O presidente dos EUA, Donald Trump, deu novos detalhes nesta quinta-feira (11) sobre as negociações com o Irã, garantindo que os países estão no caminho de um “grande acordo” de paz, ainda pendente de formalização, e que talvez se firmará neste fim de semana na Europa.

“Acabamos de chegar a um ótimo acordo para resolver o conflito com o Irã. Agora, ele está pendente de formalização, que deve ser concluída nos próximos dias, e a assinatura provavelmente ocorrerá na Europa”, disse Trump a repórteres no Salão Oval da Casa Branca.

O presidente indicou que o vice-presidente, J.D. Vance, representará o país na assinatura neste fim de semana, pois ele estará em um evento esportivo na Casa Branca neste domingo (14) para comemorar seu 80º aniversário, antes de viajar para a Europa para participar da Cúpula do G7, que começa na segunda-feira.

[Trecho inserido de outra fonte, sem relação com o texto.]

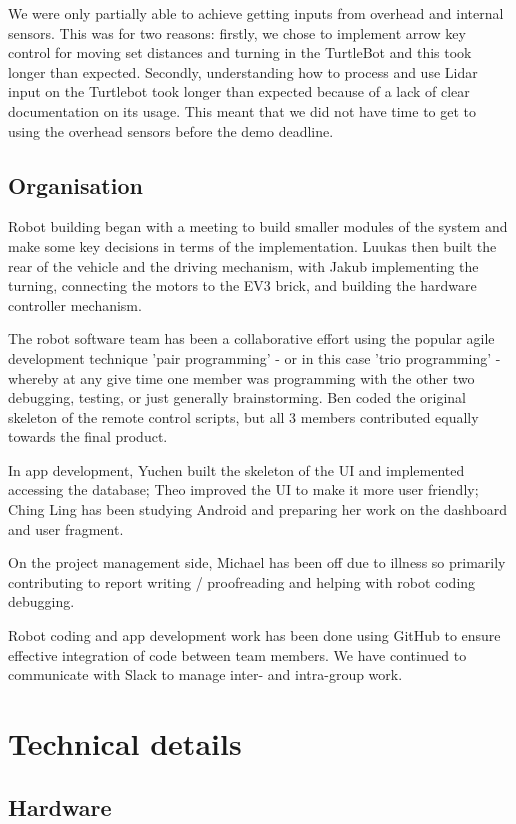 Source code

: \documentclass{article}
\begin{document}
We were only partially able to achieve getting inputs from overhead and internal sensors. This was for two reasons: firstly, we chose to implement arrow key control for moving set distances and turning in the TurtleBot and this took longer than expected. Secondly, understanding how to process and use Lidar input on the Turtlebot took longer than expected because of a lack of clear documentation on its usage. This meant that we did not have time to get to using the overhead sensors before the demo deadline.

\subsection{Organisation}

Robot building began with a meeting to build smaller modules of the system and make some key decisions in terms of the implementation. Luukas then built the rear of the vehicle and the driving mechanism, with Jakub implementing the turning, connecting the motors to the EV3 brick, and building the hardware controller mechanism.

The robot software team has been a collaborative effort using the popular agile development technique 'pair programming' - or in this case 'trio programming' - whereby at any give time one member was programming with the other two debugging, testing, or just generally brainstorming. Ben coded the original skeleton of the remote control scripts, but all 3 members contributed equally towards the final product.

In app development, Yuchen built the skeleton of the UI and implemented accessing the database; Theo improved the UI to make it more user friendly; Ching Ling has been studying Android and preparing her work on the dashboard and user fragment.

On the project management side, Michael has been off due to illness so primarily contributing to report writing / proofreading and helping with robot coding debugging. 

Robot coding and app development work has been done using GitHub to ensure effective integration of code between team members. We have continued to communicate with Slack to manage inter- and intra-group work.

\section{Technical details}


\subsection{Hardware}
\end{document}
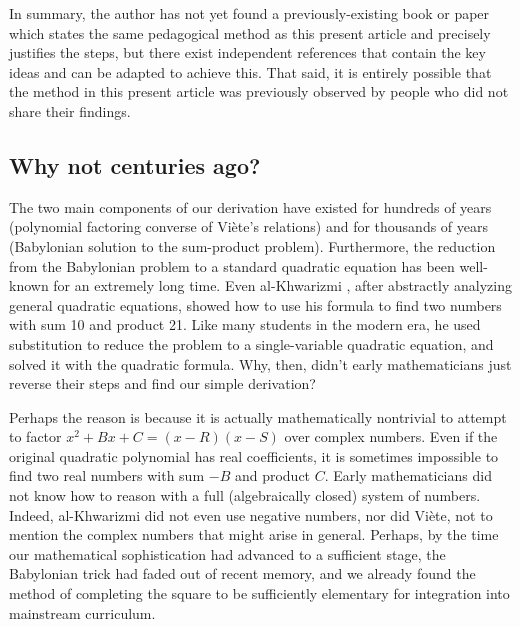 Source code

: \documentclass[11pt]{article}
\begin{document}
In summary, the author has not yet found a previously-existing book or paper
which states the same pedagogical method as this present article and precisely
justifies the steps, but there exist independent references that contain the
key ideas and can be adapted to achieve this. That said, it is entirely
possible that the method in this present article was previously observed by
people who did not share their findings.


\subsection{Why not centuries ago?}

The two main components of our derivation have existed for hundreds of years
(polynomial factoring converse of Vi\`ete's relations) and for thousands of
years (Babylonian solution to the sum-product problem). Furthermore, the
reduction from the Babylonian problem to a standard quadratic equation has been
well-known for an extremely long time.  Even al-Khwarizmi \cite{al-khwarizmi},
after abstractly analyzing general quadratic equations, showed how to use his
formula to find two numbers with sum 10 and product 21. Like many students in
the modern era, he used substitution to reduce the problem to a single-variable
quadratic equation, and solved it with the quadratic formula. Why, then, didn't
early mathematicians just reverse their steps and find our simple derivation?

Perhaps the reason is because it is actually mathematically nontrivial to
attempt to factor $x^2 + Bx + C = (x - R)(x - S)$ over complex numbers.  Even if
the original quadratic polynomial has real coefficients, it is sometimes
impossible to find two real numbers with sum $-B$ and product $C$.  Early
mathematicians did not know how to reason with a full (algebraically closed)
system of numbers. Indeed, al-Khwarizmi did not even use negative numbers, nor
did Vi\`ete, not to mention the complex numbers that might arise in general.
Perhaps, by the time our mathematical sophistication had advanced to a
sufficient stage, the Babylonian trick had faded out of recent memory, and we
already found the method of completing the square to be sufficiently elementary
for integration into mainstream curriculum.
\end{document}
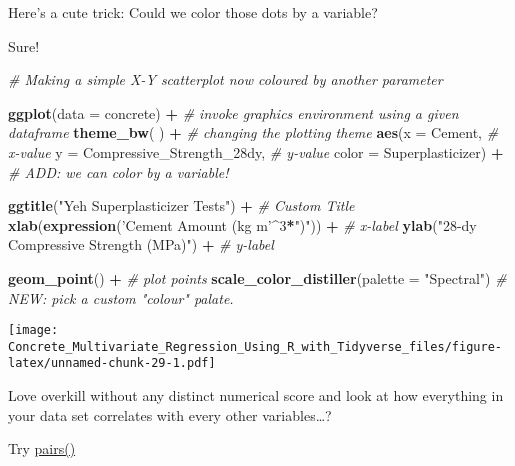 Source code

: \documentclass[]{article}
\newenvironment{Shaded}{\begin{snugshade}}{\end{snugshade}}
\newcommand{\CommentTok}[1]{\textcolor[rgb]{0.56,0.35,0.01}{\textit{#1}}}
\newcommand{\DataTypeTok}[1]{\textcolor[rgb]{0.13,0.29,0.53}{#1}}
\newcommand{\DecValTok}[1]{\textcolor[rgb]{0.00,0.00,0.81}{#1}}
\newcommand{\KeywordTok}[1]{\textcolor[rgb]{0.13,0.29,0.53}{\textbf{#1}}}
\newcommand{\NormalTok}[1]{#1}
\newcommand{\OperatorTok}[1]{\textcolor[rgb]{0.81,0.36,0.00}{\textbf{#1}}}
\newcommand{\StringTok}[1]{\textcolor[rgb]{0.31,0.60,0.02}{#1}}
\begin{document}
Here's a cute trick: Could we color those dots by a variable?

Sure!

\begin{Shaded}
\begin{Highlighting}[]
\CommentTok{# Making a simple X-Y scatterplot now coloured by another parameter}

\KeywordTok{ggplot}\NormalTok{(}\DataTypeTok{data =}\NormalTok{ concrete) }\OperatorTok{+}\StringTok{                }\CommentTok{# invoke graphics environment using a given dataframe}
\StringTok{  }
\StringTok{  }\KeywordTok{theme_bw}\NormalTok{( ) }\OperatorTok{+}\StringTok{                           }\CommentTok{# changing the plotting theme}
\StringTok{  }
\StringTok{  }\KeywordTok{aes}\NormalTok{(}\DataTypeTok{x      =}\NormalTok{ Cement,                       }\CommentTok{# x-value}
      \DataTypeTok{y      =}\NormalTok{ Compressive_Strength_28dy,    }\CommentTok{# y-value}
      \DataTypeTok{color  =}\NormalTok{ Superplasticizer)          }\OperatorTok{+}\StringTok{  }\CommentTok{# ADD: we can color by a variable!}

\StringTok{  }\KeywordTok{ggtitle}\NormalTok{(}\StringTok{"Yeh Superplasticizer Tests"}\NormalTok{) }\OperatorTok{+}\StringTok{    }\CommentTok{# Custom Title}
\StringTok{  }
\StringTok{  }\KeywordTok{xlab}\NormalTok{(}\KeywordTok{expression}\NormalTok{(}\StringTok{'Cement Amount (kg m'}\OperatorTok{^}\DecValTok{3}\OperatorTok{*}\StringTok{")"}\NormalTok{)) }\OperatorTok{+}\StringTok{   }\CommentTok{# x-label}
\StringTok{  }\KeywordTok{ylab}\NormalTok{(}\StringTok{"28-dy Compressive Strength (MPa)"}\NormalTok{)      }\OperatorTok{+}\StringTok{   }\CommentTok{# y-label}

\StringTok{  }\KeywordTok{geom_point}\NormalTok{() }\OperatorTok{+}\StringTok{  }\CommentTok{# plot points }
\StringTok{  }\KeywordTok{scale_color_distiller}\NormalTok{(}\DataTypeTok{palette =} \StringTok{"Spectral"}\NormalTok{) }\CommentTok{# NEW: pick a custom "colour" palate.}
\end{Highlighting}
\end{Shaded}

\texttt{[image: Concrete\_Multivariate\_Regression\_Using\_R\_with\_Tidyverse\_files/figure-latex/unnamed-chunk-29-1.pdf]}

Love overkill without any distinct numerical score and look at how
everything in your data set correlates with every other
variables\ldots{}?

Try
\href{https://www.rdocumentation.org/packages/graphics/versions/3.5.1/topics/pairs}{pairs()}
\end{document}

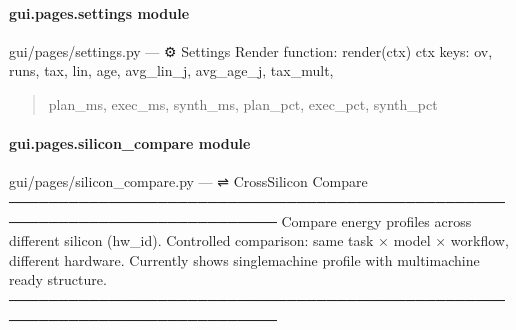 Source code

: \documentclass[letterpaper,10pt,english]{sphinxmanual}
\begin{document}
\sphinxstepscope


\paragraph{gui.pages.settings module}
\label{\detokenize{gui.pages.settings:module-gui.pages.settings}}\label{\detokenize{gui.pages.settings:gui-pages-settings-module}}\label{\detokenize{gui.pages.settings::doc}}
\sphinxAtStartPar
gui/pages/settings.py  —  ⚙  Settings
Render function: render(ctx)
ctx keys: ov, runs, tax, lin, age, avg\_lin\_j, avg\_age\_j, tax\_mult,
\begin{quote}

\sphinxAtStartPar
plan\_ms, exec\_ms, synth\_ms, plan\_pct, exec\_pct, synth\_pct
\end{quote}

\begin{fulllineitems}
\label{\detokenize{gui.pages.settings:gui.pages.settings.render}}
\pysigstartsignatures
\pysiglinewithargsret
{}
{}
{}
\pysigstopsignatures
\end{fulllineitems}


\sphinxstepscope


\paragraph{gui.pages.silicon\_compare module}
\label{\detokenize{gui.pages.silicon_compare:module-gui.pages.silicon_compare}}\label{\detokenize{gui.pages.silicon_compare:gui-pages-silicon-compare-module}}\label{\detokenize{gui.pages.silicon_compare::doc}}
\sphinxAtStartPar
gui/pages/silicon\_compare.py  —  ⇌  Cross\sphinxhyphen{}Silicon Compare
─────────────────────────────────────────────────────────────────────────────
Compare energy profiles across different silicon (hw\_id).
Controlled comparison: same task × model × workflow, different hardware.
Currently shows single\sphinxhyphen{}machine profile with multi\sphinxhyphen{}machine ready structure.
─────────────────────────────────────────────────────────────────────────────
\end{document}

O anúncio de um acordo iminente, que encerraria a guerra iniciada pelos EUA e Israel contra o Irã em 28 de fevereiro, ocorre pouco depois de o chefe de Estado anunciar o cancelamento de novos ataques programados para esta quinta-feira, em virtude do progresso das negociações.

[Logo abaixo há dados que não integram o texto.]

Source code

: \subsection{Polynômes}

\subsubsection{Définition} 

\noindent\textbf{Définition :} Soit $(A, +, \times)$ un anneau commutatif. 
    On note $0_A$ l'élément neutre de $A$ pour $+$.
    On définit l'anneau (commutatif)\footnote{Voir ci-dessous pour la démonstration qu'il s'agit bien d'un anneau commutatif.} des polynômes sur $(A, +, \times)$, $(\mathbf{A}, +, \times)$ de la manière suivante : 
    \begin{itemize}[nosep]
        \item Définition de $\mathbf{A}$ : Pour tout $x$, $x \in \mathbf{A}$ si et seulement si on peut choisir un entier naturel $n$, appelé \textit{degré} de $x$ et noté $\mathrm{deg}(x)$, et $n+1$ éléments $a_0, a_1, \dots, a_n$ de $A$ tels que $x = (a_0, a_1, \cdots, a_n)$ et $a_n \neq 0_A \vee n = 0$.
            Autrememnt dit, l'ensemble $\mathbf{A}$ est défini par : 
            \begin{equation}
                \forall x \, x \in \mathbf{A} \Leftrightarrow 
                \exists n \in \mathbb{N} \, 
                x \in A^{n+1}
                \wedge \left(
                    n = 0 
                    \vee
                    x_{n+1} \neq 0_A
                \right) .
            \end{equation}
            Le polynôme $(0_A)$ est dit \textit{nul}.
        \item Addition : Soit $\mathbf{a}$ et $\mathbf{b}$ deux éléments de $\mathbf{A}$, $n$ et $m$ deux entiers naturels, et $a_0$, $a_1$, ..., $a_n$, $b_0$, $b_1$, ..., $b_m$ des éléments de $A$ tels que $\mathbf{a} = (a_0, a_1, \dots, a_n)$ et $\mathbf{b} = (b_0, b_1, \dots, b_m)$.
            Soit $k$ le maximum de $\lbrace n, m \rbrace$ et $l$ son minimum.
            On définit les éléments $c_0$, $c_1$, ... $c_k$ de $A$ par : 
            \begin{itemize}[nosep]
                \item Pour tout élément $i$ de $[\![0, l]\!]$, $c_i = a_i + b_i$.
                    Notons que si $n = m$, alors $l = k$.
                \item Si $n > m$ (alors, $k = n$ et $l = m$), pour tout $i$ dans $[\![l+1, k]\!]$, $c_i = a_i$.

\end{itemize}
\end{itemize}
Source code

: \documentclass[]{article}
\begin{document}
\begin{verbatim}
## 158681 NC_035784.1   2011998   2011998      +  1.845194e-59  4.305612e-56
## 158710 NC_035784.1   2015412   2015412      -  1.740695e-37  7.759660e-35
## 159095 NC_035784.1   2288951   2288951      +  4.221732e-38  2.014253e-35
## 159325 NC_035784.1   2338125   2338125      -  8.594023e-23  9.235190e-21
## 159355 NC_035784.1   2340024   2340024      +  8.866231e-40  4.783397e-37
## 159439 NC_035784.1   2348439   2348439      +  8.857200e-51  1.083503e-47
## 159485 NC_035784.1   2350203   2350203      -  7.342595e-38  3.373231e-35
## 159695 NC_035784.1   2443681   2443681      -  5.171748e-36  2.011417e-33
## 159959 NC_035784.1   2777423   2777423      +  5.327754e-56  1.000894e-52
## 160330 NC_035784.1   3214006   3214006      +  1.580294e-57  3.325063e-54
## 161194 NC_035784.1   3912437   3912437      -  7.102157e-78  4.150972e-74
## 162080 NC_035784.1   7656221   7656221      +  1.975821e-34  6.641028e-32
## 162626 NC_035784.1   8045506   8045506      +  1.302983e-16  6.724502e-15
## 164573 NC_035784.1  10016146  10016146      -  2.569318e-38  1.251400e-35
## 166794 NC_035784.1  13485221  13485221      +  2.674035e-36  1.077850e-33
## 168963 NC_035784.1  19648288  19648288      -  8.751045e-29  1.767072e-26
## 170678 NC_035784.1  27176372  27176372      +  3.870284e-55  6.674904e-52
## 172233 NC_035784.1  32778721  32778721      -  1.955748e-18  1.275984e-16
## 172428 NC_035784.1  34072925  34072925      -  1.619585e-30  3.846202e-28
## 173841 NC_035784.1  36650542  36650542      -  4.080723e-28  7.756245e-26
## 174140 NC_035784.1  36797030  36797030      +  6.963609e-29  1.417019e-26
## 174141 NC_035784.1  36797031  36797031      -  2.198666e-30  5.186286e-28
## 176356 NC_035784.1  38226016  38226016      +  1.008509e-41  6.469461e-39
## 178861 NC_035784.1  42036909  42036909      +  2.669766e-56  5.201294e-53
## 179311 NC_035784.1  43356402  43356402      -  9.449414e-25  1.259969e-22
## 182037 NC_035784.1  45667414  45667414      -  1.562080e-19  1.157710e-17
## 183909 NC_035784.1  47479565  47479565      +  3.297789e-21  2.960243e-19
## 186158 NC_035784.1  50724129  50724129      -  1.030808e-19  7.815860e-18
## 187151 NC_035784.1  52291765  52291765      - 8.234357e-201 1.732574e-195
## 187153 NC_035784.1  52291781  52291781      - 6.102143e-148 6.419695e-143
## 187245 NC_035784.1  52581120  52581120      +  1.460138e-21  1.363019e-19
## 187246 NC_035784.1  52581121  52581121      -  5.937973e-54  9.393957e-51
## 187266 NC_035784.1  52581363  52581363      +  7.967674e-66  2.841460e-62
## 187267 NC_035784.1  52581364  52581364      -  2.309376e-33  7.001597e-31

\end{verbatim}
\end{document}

“Como as negociações com a República Islâmica do Irã chegaram ao mais alto nível da liderança iraniana e foram aprovadas, como Presidente dos EUA, cancelei os ataques e bombardeios planejados contra o Irã para esta noite”, escreveu Trump mais cedo na Truth Social.

O presidente republicano especificou que Israel, Arábia Saudita, Emirados Árabes Unidos, Catar, Turquia, Paquistão, Bahrein, Kuwait, Jordânia, Egito e outras nações estavam envolvidas nas negociações.

Até que o acordo seja assinado, o bloqueio naval dos EUA “permanecerá totalmente em vigor”, ressaltou Trump.

Após dois dias consecutivos de ataques no Oriente Médio, que colocaram em risco o cessar-fogo assinado em 8 de abril, Washington ameaçou hoje com novos bombardeios e a possibilidade de invadir a Ilha de Kharg, um enclave petrolífero estratégico iraniano, para assumir o controle da indústria de petróleo bruto.

Teerã chegou a afirmar nesta quinta-feira que esses últimos ataques anulavam efetivamente o cessar-fogo e culpou Washington pelas perigosas consequências dessas ações.